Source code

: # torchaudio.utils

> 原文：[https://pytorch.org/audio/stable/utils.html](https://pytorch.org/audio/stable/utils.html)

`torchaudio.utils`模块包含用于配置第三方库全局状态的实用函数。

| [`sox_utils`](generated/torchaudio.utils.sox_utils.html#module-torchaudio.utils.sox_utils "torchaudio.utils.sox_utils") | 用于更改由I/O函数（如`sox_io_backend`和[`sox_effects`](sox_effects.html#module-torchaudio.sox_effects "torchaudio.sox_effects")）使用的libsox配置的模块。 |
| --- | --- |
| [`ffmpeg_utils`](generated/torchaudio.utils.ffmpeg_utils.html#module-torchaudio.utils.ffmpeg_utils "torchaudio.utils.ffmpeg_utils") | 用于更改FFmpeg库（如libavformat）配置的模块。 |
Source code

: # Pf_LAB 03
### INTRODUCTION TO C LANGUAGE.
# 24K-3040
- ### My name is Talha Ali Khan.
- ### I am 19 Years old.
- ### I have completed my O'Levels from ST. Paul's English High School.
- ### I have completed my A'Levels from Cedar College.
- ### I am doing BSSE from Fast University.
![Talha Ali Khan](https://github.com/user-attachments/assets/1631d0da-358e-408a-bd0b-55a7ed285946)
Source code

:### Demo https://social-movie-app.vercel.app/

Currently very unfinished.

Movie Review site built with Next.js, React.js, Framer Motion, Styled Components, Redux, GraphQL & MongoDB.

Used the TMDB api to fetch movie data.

> Goal of the exercise
Output the line containing "- ### My name is Talha Ali Khan." together with all later lines of the entries, exactly as written, through the final line.

> Solution for this problem
- ### My name is Talha Ali Khan.
- ### I am 19 Years old.
- ### I have completed my O'Levels from ST. Paul's English High School.
- ### I have completed my A'Levels from Cedar College.
- ### I am doing BSSE from Fast University.
![Talha Ali Khan](https://github.com/user-attachments/assets/1631d0da-358e-408a-bd0b-55a7ed285946)
Source code

:### Demo https://social-movie-app.vercel.app/

Currently very unfinished.

Movie Review site built with Next.js, React.js, Framer Motion, Styled Components, Redux, GraphQL & MongoDB.

Used the TMDB api to fetch movie data.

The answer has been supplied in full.